**DIRECTIONS FOR THIS TASK:** Determine how many lines in the records hold the word "StateManager". Return the number alone.

━━ DATASET

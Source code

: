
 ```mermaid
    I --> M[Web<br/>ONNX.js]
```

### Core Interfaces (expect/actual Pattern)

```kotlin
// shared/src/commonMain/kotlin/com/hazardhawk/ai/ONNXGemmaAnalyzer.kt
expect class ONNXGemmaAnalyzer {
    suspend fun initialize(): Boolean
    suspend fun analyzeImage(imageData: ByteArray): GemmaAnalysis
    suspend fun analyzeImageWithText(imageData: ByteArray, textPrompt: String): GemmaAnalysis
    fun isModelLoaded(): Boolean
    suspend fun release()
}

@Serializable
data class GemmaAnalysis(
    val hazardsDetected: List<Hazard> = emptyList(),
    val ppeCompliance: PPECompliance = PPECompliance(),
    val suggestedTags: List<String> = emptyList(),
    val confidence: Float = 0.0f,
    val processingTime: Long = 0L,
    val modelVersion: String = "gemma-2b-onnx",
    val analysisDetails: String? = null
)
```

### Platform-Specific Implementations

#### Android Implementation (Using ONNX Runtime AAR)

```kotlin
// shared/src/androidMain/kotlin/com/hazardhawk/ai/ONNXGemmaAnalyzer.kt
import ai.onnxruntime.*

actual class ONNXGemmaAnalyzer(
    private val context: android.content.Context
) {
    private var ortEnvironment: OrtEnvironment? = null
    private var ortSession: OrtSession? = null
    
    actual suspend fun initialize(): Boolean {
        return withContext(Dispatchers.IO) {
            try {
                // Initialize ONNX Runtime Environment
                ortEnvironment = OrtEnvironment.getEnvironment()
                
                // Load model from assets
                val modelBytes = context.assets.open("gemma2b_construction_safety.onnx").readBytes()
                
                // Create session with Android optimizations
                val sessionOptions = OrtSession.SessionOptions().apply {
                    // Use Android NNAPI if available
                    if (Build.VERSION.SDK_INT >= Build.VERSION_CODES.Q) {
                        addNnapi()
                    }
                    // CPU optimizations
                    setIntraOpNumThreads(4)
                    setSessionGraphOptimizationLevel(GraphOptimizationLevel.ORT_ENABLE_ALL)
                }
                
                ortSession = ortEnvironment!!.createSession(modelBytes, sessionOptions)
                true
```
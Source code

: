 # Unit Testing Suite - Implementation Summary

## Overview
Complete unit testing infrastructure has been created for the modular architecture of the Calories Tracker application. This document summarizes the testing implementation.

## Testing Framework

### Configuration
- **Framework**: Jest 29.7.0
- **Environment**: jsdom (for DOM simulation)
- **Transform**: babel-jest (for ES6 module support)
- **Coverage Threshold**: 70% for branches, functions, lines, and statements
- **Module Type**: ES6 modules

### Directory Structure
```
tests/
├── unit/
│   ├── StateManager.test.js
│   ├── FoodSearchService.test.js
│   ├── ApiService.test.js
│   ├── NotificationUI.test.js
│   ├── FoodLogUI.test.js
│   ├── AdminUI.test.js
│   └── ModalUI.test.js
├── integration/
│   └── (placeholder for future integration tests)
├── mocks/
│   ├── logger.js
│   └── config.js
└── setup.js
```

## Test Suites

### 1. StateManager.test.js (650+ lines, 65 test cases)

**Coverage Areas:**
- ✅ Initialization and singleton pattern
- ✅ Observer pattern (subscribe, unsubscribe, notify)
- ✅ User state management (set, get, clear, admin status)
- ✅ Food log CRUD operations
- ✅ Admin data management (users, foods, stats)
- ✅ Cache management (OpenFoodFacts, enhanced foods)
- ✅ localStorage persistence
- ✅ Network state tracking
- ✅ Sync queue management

━━━━

**SOLVED EXERCISE:** 2